_TASK ITEM_
For this exercise, output every line of the data as it stands.

Stored data entries

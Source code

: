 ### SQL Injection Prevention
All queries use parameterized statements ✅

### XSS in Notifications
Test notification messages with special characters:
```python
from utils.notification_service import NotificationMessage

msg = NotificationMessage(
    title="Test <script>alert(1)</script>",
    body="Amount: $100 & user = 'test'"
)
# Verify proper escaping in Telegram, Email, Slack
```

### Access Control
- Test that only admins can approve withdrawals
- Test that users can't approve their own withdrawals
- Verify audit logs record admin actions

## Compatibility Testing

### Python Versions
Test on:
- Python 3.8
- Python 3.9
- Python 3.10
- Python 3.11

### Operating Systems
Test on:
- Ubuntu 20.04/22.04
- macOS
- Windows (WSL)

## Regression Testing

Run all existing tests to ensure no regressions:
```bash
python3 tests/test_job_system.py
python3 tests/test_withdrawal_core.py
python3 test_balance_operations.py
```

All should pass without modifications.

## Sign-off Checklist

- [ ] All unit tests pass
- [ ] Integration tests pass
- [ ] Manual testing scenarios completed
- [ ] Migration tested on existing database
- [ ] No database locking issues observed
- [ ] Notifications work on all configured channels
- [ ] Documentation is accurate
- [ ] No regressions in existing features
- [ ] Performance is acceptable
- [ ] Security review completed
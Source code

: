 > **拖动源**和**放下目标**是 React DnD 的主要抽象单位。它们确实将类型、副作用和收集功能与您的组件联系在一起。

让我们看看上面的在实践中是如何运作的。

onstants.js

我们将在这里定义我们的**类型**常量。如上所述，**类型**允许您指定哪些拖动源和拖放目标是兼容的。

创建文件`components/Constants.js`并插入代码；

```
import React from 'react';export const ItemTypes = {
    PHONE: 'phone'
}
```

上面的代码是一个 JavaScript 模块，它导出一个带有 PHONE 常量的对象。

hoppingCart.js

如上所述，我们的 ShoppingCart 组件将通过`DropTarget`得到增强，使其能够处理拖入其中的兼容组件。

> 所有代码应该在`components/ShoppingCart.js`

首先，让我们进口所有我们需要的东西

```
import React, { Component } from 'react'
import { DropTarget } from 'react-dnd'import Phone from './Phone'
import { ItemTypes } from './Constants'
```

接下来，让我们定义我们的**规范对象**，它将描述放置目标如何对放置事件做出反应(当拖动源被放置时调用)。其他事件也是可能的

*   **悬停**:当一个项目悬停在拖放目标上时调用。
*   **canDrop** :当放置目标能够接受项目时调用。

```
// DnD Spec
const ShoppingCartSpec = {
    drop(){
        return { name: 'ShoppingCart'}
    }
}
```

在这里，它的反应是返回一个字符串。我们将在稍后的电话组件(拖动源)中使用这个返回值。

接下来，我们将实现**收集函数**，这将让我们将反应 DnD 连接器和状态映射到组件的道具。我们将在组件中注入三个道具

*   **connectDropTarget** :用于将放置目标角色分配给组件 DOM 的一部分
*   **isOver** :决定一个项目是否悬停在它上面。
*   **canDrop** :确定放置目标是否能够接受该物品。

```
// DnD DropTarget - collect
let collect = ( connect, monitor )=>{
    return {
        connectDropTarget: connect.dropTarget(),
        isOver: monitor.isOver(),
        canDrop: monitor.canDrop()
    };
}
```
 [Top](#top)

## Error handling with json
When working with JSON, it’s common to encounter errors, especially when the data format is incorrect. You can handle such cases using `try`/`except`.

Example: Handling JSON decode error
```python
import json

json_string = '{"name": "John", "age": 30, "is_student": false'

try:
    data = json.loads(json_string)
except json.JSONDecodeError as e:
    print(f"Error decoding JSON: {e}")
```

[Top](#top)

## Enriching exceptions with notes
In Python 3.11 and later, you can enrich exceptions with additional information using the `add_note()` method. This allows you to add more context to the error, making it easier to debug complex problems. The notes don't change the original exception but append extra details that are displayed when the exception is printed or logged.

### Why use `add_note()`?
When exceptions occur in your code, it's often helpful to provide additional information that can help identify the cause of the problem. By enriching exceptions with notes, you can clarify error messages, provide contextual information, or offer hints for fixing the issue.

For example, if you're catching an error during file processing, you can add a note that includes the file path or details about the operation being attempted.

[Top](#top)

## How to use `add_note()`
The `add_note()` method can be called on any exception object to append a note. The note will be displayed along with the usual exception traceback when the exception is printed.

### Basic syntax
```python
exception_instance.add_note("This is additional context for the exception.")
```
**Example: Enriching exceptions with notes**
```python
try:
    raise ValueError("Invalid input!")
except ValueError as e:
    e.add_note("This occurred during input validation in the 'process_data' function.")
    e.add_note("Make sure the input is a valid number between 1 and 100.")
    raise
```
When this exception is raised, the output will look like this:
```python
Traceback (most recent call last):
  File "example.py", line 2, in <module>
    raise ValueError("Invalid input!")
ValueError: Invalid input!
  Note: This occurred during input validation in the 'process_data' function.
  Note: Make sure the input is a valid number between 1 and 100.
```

_WRITTEN SOLUTION_
Source code

: ### SQL Injection Prevention
All queries use parameterized statements ✅

### XSS in Notifications
Test notification messages with special characters:
```python
from utils.notification_service import NotificationMessage

msg = NotificationMessage(
    title="Test <script>alert(1)</script>",
    body="Amount: $100 & user = 'test'"
)
# Verify proper escaping in Telegram, Email, Slack
```

### Access Control
- Test that only admins can approve withdrawals
- Test that users can't approve their own withdrawals
- Verify audit logs record admin actions

## Compatibility Testing

### Python Versions
Test on:
- Python 3.8
- Python 3.9
- Python 3.10
- Python 3.11

### Operating Systems
Test on:
- Ubuntu 20.04/22.04
- macOS
- Windows (WSL)

## Regression Testing

Run all existing tests to ensure no regressions:
```bash
python3 tests/test_job_system.py
python3 tests/test_withdrawal_core.py
python3 test_balance_operations.py
```

All should pass without modifications.

## Sign-off Checklist

- [ ] All unit tests pass
- [ ] Integration tests pass
- [ ] Manual testing scenarios completed
- [ ] Migration tested on existing database
- [ ] No database locking issues observed
- [ ] Notifications work on all configured channels
- [ ] Documentation is accurate
- [ ] No regressions in existing features
- [ ] Performance is acceptable
- [ ] Security review completed
Source code

: > **拖动源**和**放下目标**是 React DnD 的主要抽象单位。它们确实将类型、副作用和收集功能与您的组件联系在一起。

让我们看看上面的在实践中是如何运作的。

onstants.js

我们将在这里定义我们的**类型**常量。如上所述，**类型**允许您指定哪些拖动源和拖放目标是兼容的。

创建文件`components/Constants.js`并插入代码；

```
import React from 'react';export const ItemTypes = {
    PHONE: 'phone'
}
```

上面的代码是一个 JavaScript 模块，它导出一个带有 PHONE 常量的对象。

hoppingCart.js

如上所述，我们的 ShoppingCart 组件将通过`DropTarget`得到增强，使其能够处理拖入其中的兼容组件。

> 所有代码应该在`components/ShoppingCart.js`

首先，让我们进口所有我们需要的东西

```
import React, { Component } from 'react'
import { DropTarget } from 'react-dnd'import Phone from './Phone'
import { ItemTypes } from './Constants'
```

接下来，让我们定义我们的**规范对象**，它将描述放置目标如何对放置事件做出反应(当拖动源被放置时调用)。其他事件也是可能的

*   **悬停**:当一个项目悬停在拖放目标上时调用。
*   **canDrop** :当放置目标能够接受项目时调用。

```
// DnD Spec
const ShoppingCartSpec = {
    drop(){
        return { name: 'ShoppingCart'}
    }
}
```

在这里，它的反应是返回一个字符串。我们将在稍后的电话组件(拖动源)中使用这个返回值。

接下来，我们将实现**收集函数**，这将让我们将反应 DnD 连接器和状态映射到组件的道具。我们将在组件中注入三个道具

*   **connectDropTarget** :用于将放置目标角色分配给组件 DOM 的一部分
*   **isOver** :决定一个项目是否悬停在它上面。
*   **canDrop** :确定放置目标是否能够接受该物品。

```
// DnD DropTarget - collect
let collect = ( connect, monitor )=>{
    return {
        connectDropTarget: connect.dropTarget(),
        isOver: monitor.isOver(),
        canDrop: monitor.canDrop()
    };
}
```
 [Top](#top)

## Error handling with json
When working with JSON, it’s common to encounter errors, especially when the data format is incorrect. You can handle such cases using `try`/`except`.

Example: Handling JSON decode error
```python
import json

json_string = '{"name": "John", "age": 30, "is_student": false'

try:
    data = json.loads(json_string)
except json.JSONDecodeError as e:
    print(f"Error decoding JSON: {e}")
```

[Top](#top)

## Enriching exceptions with notes
In Python 3.11 and later, you can enrich exceptions with additional information using the `add_note()` method. This allows you to add more context to the error, making it easier to debug complex problems. The notes don't change the original exception but append extra details that are displayed when the exception is printed or logged.

### Why use `add_note()`?
When exceptions occur in your code, it's often helpful to provide additional information that can help identify the cause of the problem. By enriching exceptions with notes, you can clarify error messages, provide contextual information, or offer hints for fixing the issue.

For example, if you're catching an error during file processing, you can add a note that includes the file path or details about the operation being attempted.

[Top](#top)

## How to use `add_note()`
The `add_note()` method can be called on any exception object to append a note. The note will be displayed along with the usual exception traceback when the exception is printed.

### Basic syntax
```python
exception_instance.add_note("This is additional context for the exception.")
```
**Example: Enriching exceptions with notes**
```python
try:
    raise ValueError("Invalid input!")
except ValueError as e:
    e.add_note("This occurred during input validation in the 'process_data' function.")
    e.add_note("Make sure the input is a valid number between 1 and 100.")
    raise
```
When this exception is raised, the output will look like this:
```python
Traceback (most recent call last):
  File "example.py", line 2, in <module>
    raise ValueError("Invalid input!")
ValueError: Invalid input!
  Note: This occurred during input validation in the 'process_data' function.
  Note: Make sure the input is a valid number between 1 and 100.
```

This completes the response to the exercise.